**MATERIAL TO PROCESS**:
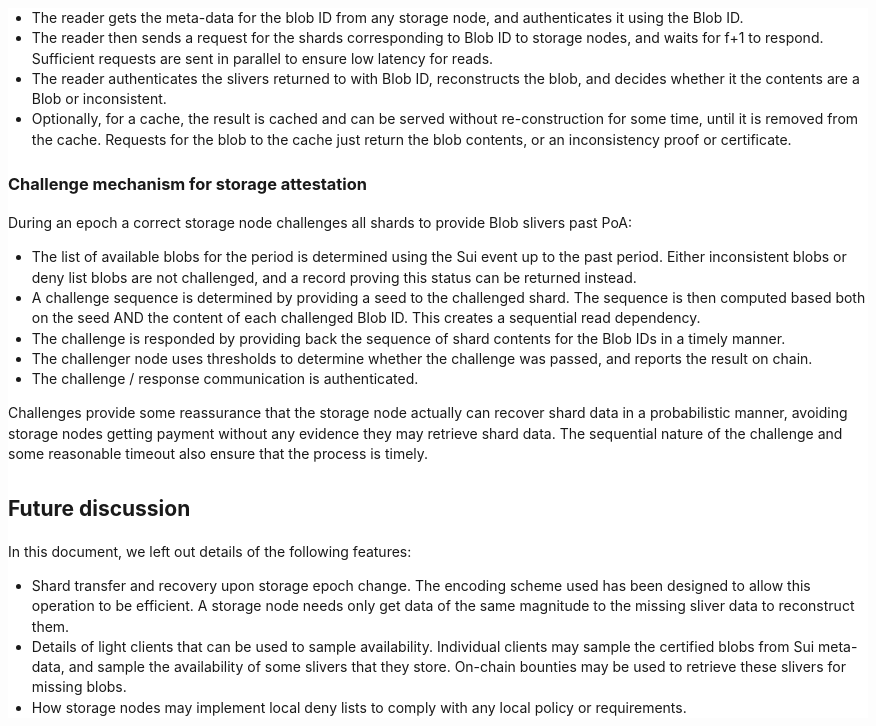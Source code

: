 - The reader gets the meta-data for the blob ID from any storage node, and authenticates it using
  the Blob ID.
- The reader then sends a request for the shards corresponding to Blob ID to storage nodes, and
  waits for f+1 to respond. Sufficient requests are sent in parallel to ensure low latency for
  reads.
- The reader authenticates the slivers returned to with Blob ID, reconstructs the blob, and decides
  whether it the contents are a Blob or inconsistent.
- Optionally, for a cache, the result is cached and can be served without re-construction for some
  time, until it is removed from the cache. Requests for the blob to the cache just return the blob
  contents, or an inconsistency proof or certificate.

### Challenge mechanism for storage attestation

During an epoch a correct storage node challenges all shards to provide Blob slivers past PoA:

- The list of available blobs for the period is determined using the Sui event up to the past
  period. Either inconsistent blobs or deny list blobs are not challenged, and a record proving
  this status can be returned instead.
- A challenge sequence is determined by providing a seed to the challenged shard. The sequence is
  then computed based both on the seed AND the content of each challenged Blob ID. This creates a
  sequential read dependency.
- The challenge is responded by providing back the sequence of shard contents for the Blob IDs in a
  timely manner.
- The challenger node uses thresholds to determine whether the challenge was passed, and reports
  the result on chain.
- The challenge / response communication is authenticated.

Challenges provide some reassurance that the storage node actually can recover shard data in a
probabilistic manner, avoiding storage nodes getting payment without any evidence they may retrieve
shard data. The sequential nature of the challenge and some reasonable timeout also ensure that
the process is timely.

## Future discussion

In this document, we left out details of the following features:
- Shard transfer and recovery upon storage epoch change. The encoding scheme used has been designed
  to allow this operation to be efficient. A storage node needs only get data of the same magnitude
  to the missing sliver data to reconstruct them.
- Details of light clients that can be used to sample availability. Individual clients may sample
  the certified blobs from Sui meta-data, and sample the availability of some slivers that they
  store. On-chain bounties may be used to retrieve these slivers for missing blobs.
- How storage nodes may implement local deny lists to comply with any local policy or requirements.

**TO DO**: With images omitted, output the data exactly as given.

**ANSWER AREA**:
Source code

: - The reader gets the meta-data for the blob ID from any storage node, and authenticates it using
  the Blob ID.
- The reader then sends a request for the shards corresponding to Blob ID to storage nodes, and
  waits for f+1 to respond. Sufficient requests are sent in parallel to ensure low latency for
  reads.
- The reader authenticates the slivers returned to with Blob ID, reconstructs the blob, and decides
  whether it the contents are a Blob or inconsistent.
- Optionally, for a cache, the result is cached and can be served without re-construction for some
  time, until it is removed from the cache. Requests for the blob to the cache just return the blob
  contents, or an inconsistency proof or certificate.

### Challenge mechanism for storage attestation

During an epoch a correct storage node challenges all shards to provide Blob slivers past PoA:

- The list of available blobs for the period is determined using the Sui event up to the past
  period. Either inconsistent blobs or deny list blobs are not challenged, and a record proving
  this status can be returned instead.
- A challenge sequence is determined by providing a seed to the challenged shard. The sequence is
  then computed based both on the seed AND the content of each challenged Blob ID. This creates a
  sequential read dependency.
- The challenge is responded by providing back the sequence of shard contents for the Blob IDs in a
  timely manner.
- The challenger node uses thresholds to determine whether the challenge was passed, and reports
  the result on chain.
- The challenge / response communication is authenticated.

Challenges provide some reassurance that the storage node actually can recover shard data in a
probabilistic manner, avoiding storage nodes getting payment without any evidence they may retrieve
shard data. The sequential nature of the challenge and some reasonable timeout also ensure that
the process is timely.

## Future discussion

In this document, we left out details of the following features:
- Shard transfer and recovery upon storage epoch change. The encoding scheme used has been designed
  to allow this operation to be efficient. A storage node needs only get data of the same magnitude
  to the missing sliver data to reconstruct them.
- Details of light clients that can be used to sample availability. Individual clients may sample
  the certified blobs from Sui meta-data, and sample the availability of some slivers that they
  store. On-chain bounties may be used to retrieve these slivers for missing blobs.
- How storage nodes may implement local deny lists to comply with any local policy or requirements.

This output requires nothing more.